Jean Bizet : « Sommet de Riga : cadrages et recadrages »

Jean Bizet, Président de la Commission des affaires européennes du Sénat, salue les cadrages et recadrages opérés par l’Union européenne sur plusieurs dossiers clés lors du Sommet de Riga qui s’est tenu jeudi et vendredi en présence de 28 pays membres de l’Union européenne et 6 pays de l’ex-URSS.

Recadrage sur le Partenariat oriental d’abord. « La Commission Junker s’est montrée plus subtile que la Commission Barroso 2 et semble enfin avoir pris conscience d’une part que l’adhésion au Partenariat oriental ne valait pas automatiquement ticket d’entrée dans l’UE mais avant tout nécessité d’adhérer à ses valeurs et d’autre part, comme l’a très clairement souligné Donald Tusk, le président du Conseil, que cette politique, essentielle pour la stabilité du continent européen mais aussi du Moyen Orient, s’intègre dans le temps long », a déclaré Jean Bizet.

Le Sénateur de la Manche appelle toutefois l’Union européenne à avoir un discours « plus clair » avec l’Ukraine, la Moldavie et la Géorgie, tout en réaffirmant son souhait d’un partenariat solide et durable : « On ne peut pas promettre un jour à ces pays une adhésion à l’UE dans les couloirs de la Commission et le lendemain doucher leurs espoirs devant les caméras de télévision. L’UE doit changer de logiciel dans ses relations avec ses voisins de l’Est en cessant de souffler le chaud et le froid et en adoptant une position stable et définitive sur le sujet ».
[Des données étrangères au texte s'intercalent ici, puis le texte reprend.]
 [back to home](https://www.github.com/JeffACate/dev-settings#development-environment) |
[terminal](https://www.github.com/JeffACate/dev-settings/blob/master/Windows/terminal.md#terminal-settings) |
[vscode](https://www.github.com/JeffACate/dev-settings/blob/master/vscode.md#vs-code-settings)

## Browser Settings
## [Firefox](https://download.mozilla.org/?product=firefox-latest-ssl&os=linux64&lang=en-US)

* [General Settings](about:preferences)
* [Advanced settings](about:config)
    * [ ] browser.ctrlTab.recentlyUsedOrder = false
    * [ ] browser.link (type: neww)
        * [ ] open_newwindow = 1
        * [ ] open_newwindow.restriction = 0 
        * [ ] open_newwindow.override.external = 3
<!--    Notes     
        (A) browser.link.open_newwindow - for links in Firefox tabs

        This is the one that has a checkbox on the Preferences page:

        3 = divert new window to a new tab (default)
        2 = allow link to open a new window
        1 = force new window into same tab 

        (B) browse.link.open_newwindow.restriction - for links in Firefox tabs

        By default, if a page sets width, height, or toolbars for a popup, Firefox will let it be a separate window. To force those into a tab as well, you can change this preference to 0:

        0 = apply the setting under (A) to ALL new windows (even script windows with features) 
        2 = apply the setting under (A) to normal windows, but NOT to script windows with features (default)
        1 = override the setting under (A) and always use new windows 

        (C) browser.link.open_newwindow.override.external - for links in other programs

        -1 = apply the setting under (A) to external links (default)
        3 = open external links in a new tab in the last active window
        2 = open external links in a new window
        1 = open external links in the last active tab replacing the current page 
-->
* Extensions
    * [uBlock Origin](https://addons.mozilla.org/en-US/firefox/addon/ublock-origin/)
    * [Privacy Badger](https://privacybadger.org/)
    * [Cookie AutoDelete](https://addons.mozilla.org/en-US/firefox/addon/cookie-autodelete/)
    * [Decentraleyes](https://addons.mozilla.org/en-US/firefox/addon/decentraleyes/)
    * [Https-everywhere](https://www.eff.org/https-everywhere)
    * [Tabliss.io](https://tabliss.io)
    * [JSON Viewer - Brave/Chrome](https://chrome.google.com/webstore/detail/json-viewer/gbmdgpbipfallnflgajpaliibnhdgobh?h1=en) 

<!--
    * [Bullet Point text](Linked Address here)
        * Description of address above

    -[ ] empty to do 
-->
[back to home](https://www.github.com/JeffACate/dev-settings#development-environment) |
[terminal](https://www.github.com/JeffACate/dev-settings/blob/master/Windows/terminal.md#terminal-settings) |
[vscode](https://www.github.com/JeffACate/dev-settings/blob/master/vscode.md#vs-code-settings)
Recadrage sur la Russie ensuite. Jean Bizet s’associe aux responsables européens pour condamner une nouvelle fois l’annexion de la Crimée et les combats dans l’est de l’Ukraine tout en rappelant que l’avenir de l’Union ne peut se concevoir sans des relations amicales et constructives avec son grand voisin qu’est la Russie. Le Président de la Commission des affaires européennes accepte l’idée d’une réintégration « à terme » de la Russie au sein du G7, suggérée par certains, mais « pas tant que planera un doute sur la volonté russe de respecter la souveraineté et l’indépendance de ses anciennes républiques d’Europe de l’Est ».

Recadrage sur la Grèce également. A l’image des institutions européennes qui ont durci le ton à l’égard d’Athènes, Jean Bizet constate que les dirigeants grecs ont vite été rattrapés par la réalité. « Le temps des déclarations et des déclamations est terminé et ne convainc plus personne. Le temps est venu de mettre en œuvre les réformes promises et indispensables pour sortir la Grèce du chaos. Le contribuable européen ne paiera pas les frais des errements des élites politiques grecques qui ont conduit leur pays à la faillite », a-t-il déclaré.

Enfin, le Président de la Commission des affaires européennes prend acte du souhait de David Cameron d’entamer au plus vite des négociations avec les 28 concernant une réforme de l’Union : « S’il est de l’intérêt du Royaume-Uni d’engager un référendum sur son maintien dans l’Union, il est dans l’intérêt de l’Union que cette réforme soit partagée par tous et qu’elle n’altère pas la vision intégrationniste de la construction européenne, seule voie possible pour poursuivre efficacement l’œuvre des pères fondateurs », a-t-il conclu.

Dans une lettre adressée récemment à David Cameron, le Président de la Commission des affaires européennes n’a pas hésité à souligner combien le Sénat français était prêt à travailler avec le Parlement anglais et le Bundesrat pour trouver un consensus sur la réforme de l’Union afin de ne pas perdre trop de temps sur les dossiers économiques (Numérique, Union de l’énergie, Traité transatlantique) qui conditionnent la compétitivité et l’avenir de l’Union européenne.